Journey Of Migrating Cloud

After two months of tireless working, all ZaloPay Loyalty's services are in the google cloud. Now I'm here to tell you about our journey to cloud.

Cloud Migration (source)

At ZaloPay, we have a culture that "being the best at being better". Learning new technology is one of the ways! With that in mind, we decided to move to Cloud, a trending technology. As a member of ZaloPay Loyalty squad, in October 2021, I received a message from my squad leader: our services would be the first to be migrated to Cloud. After two months of tireless working, all ZaloPay Loyalty's services are in the google cloud. Now I'm here to tell you about our journey to cloud.

1) Why do we migrate to Cloud?

So, what is Cloud? There are many definitions of Cloud on the internet. Some say Cloud is just a computer and some say Cloud is a hard drive on the internet.
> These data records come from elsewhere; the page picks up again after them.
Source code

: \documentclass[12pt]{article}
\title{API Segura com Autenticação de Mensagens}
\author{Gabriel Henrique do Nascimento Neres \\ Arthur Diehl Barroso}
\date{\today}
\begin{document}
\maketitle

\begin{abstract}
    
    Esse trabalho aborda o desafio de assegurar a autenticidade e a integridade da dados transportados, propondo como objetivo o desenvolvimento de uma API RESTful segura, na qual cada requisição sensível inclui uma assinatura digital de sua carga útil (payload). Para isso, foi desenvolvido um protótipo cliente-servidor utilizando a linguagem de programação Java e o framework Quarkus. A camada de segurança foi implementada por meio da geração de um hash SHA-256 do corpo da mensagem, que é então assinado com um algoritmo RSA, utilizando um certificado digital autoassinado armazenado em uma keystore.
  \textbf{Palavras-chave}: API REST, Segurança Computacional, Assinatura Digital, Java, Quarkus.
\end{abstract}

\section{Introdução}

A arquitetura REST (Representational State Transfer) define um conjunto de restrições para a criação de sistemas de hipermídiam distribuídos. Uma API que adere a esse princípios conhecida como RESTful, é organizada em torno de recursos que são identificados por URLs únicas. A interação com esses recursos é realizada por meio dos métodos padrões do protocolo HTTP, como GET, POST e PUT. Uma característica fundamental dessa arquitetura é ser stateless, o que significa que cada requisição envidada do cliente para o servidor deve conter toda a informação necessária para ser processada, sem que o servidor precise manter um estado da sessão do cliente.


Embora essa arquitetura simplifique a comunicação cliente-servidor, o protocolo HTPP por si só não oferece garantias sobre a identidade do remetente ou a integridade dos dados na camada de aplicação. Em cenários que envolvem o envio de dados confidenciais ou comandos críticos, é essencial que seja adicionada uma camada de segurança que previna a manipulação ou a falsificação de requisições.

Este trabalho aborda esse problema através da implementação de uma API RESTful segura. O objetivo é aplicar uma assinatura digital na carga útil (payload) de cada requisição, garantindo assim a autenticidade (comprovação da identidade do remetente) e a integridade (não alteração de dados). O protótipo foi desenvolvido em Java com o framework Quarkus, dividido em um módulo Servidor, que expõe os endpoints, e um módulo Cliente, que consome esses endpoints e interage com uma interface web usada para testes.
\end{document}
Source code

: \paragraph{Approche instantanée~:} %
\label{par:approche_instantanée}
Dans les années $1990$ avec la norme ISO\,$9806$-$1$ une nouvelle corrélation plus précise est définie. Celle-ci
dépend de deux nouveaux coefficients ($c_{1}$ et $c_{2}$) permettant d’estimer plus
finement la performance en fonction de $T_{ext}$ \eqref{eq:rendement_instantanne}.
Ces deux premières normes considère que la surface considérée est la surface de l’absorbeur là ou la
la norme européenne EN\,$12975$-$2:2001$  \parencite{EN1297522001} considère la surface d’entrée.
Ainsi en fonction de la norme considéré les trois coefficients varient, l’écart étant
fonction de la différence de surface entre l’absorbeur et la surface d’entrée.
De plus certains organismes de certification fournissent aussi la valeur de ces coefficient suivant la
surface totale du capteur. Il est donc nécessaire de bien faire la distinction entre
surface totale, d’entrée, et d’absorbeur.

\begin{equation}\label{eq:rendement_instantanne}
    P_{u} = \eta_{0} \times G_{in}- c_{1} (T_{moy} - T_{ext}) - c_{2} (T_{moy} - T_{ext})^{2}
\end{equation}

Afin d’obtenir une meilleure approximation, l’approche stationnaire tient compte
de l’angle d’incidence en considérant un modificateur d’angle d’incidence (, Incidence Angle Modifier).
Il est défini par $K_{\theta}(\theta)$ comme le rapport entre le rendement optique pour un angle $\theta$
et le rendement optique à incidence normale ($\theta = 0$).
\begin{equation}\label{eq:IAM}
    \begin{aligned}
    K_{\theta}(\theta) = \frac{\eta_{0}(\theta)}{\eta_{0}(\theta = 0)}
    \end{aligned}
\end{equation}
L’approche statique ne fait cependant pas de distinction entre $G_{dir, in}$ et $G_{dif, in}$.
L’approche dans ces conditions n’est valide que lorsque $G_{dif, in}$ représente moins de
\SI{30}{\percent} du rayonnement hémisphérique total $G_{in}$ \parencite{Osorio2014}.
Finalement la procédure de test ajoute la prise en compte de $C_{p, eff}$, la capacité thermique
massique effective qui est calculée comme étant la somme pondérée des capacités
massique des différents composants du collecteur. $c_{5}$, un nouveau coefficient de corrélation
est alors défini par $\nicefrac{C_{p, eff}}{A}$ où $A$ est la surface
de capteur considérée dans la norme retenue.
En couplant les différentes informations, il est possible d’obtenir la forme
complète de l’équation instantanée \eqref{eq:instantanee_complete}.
From my viewpoint, I think Cloud definition from AWS (a top Cloud provider) is the most accurate: Cloud is the on-demand delivery of IT resources over the Internet^[1]. That means instead of buying, owning, and maintaining physical data centers and servers (on-premise), we can use cloud provider's pre-existing data centers and servers over the internet. The next question is, why migrate to Cloud while the on-premise servers give us full control of our applications?
The answer is: although on-premise servers give us full control of our applications, moving to Cloud also gives us that power and many more benefits:

Full control: most cloud providers follow the Shared responsibility model [2]. This means cloud provider is responsible for Cloud (data centers and the "actual physical servers" servers) while we, the customers, are responsible for what is in Cloud (our applications, data, server's OS...). That means we still have full control of our applications and data

Achieve high availability: Cloud servers often span multiple data centers all over the globe, so if one is down, we still have backups. Furthermore, most of those data centers are often certificated with Uptime Institute Tiers ^[3] which means they'll not easily fail
Better scalability: with the on-premise data center, when we need more servers: we need to buy new servers, plug them into our data center with power and network cables, then configure them from scratch and hope they we'll work as expected. This process often takes weeks or months. With Cloud, new servers will be available in just a few clicks.
Reduce costs: based on the SRE team calculation, we would save up to 25% cost when hosting everything in Cloud. Furthermore, some cloud services are very cheap, like AWS's EC2 spot instance saves up to 90% cost ^[4]
Cloud managed services: or Platform as a Service (PaaS) ^[5], cloud provider manages the server for us (update underlying OS, backup data...) so that we can focus on developing our products. Most managed services also provide automatic scalability and high availability and pay only when used. Example: GCP memory store, AWS S3, AWS Aurora, ...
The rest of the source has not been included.